There were two things about this dinner that surprised me.
The first was the ability of Paul Begala as a speaker, (his closing topic about his Grandmother's visit to the White House brought down the house)
and second, was the level of support for Andrew Romanoff for a Senate Primary run in 2010...

First of all, I was pleasantly surprised by Paul Begala. The man can give a speech. He is one those rare democrats that can weave his beliefs and religion into his speech without coming across as preachy. Thank you Mr. Begala.

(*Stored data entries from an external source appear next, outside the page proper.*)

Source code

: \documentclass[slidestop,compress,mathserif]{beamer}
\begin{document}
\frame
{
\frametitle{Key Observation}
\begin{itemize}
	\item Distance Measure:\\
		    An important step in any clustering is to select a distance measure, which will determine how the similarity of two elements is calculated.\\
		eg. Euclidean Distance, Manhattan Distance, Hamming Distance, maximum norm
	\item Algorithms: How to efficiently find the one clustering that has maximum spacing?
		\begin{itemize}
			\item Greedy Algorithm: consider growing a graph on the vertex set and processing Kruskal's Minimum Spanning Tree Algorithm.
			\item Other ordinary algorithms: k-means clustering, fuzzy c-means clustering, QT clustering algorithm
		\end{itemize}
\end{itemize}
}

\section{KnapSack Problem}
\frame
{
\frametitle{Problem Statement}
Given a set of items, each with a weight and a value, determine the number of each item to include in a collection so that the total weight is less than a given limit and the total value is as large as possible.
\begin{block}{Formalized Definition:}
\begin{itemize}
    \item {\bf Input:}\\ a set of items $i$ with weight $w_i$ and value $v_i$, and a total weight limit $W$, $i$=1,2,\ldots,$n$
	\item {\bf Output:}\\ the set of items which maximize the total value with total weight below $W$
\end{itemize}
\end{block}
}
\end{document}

Secondly, our first official testing of the waters was quite successful. At the Colorado Convention Center, the annual JJ Dinner was larger than it has ever been, and our numbers of elected officials was larger than it has ever been.
As we handed our volunteers their clipboards with sign up sheets and stickers that said "Friends of Andrew Romanoff", I was a little skeptical about how willing people would be to show their support. It takes nerve for volunteers to circulate petitions for a primary at a formal function.
However, my volunteers were running out of stickers and out of sign up sheets and were turning people away by the time dinner started.

Senior Citizens don't come up to you and grab your arm and tell you "tell him we are behind him" for nothing.

And, even more so, elected officials in the State House and Senate have a lot to risk by signing our sheets to support Andrew Romanoff in a primary, yet they still did so.
And this dinner was not a freebie. Tickets were over $100, and the people there are part of the fundraising base.
Barack Obama has proven that when the people are behind you, they can outraise the millionaires and make their voices heard.

Thanks to Ray, Lori, Alex, Faren, Julia and to Sarah for your hard work last night. (sorry I did not print up more stickers and sign up sheets!!!)

Mr. Romanoff, if you are reading this, the support for you is real, the people are behind you.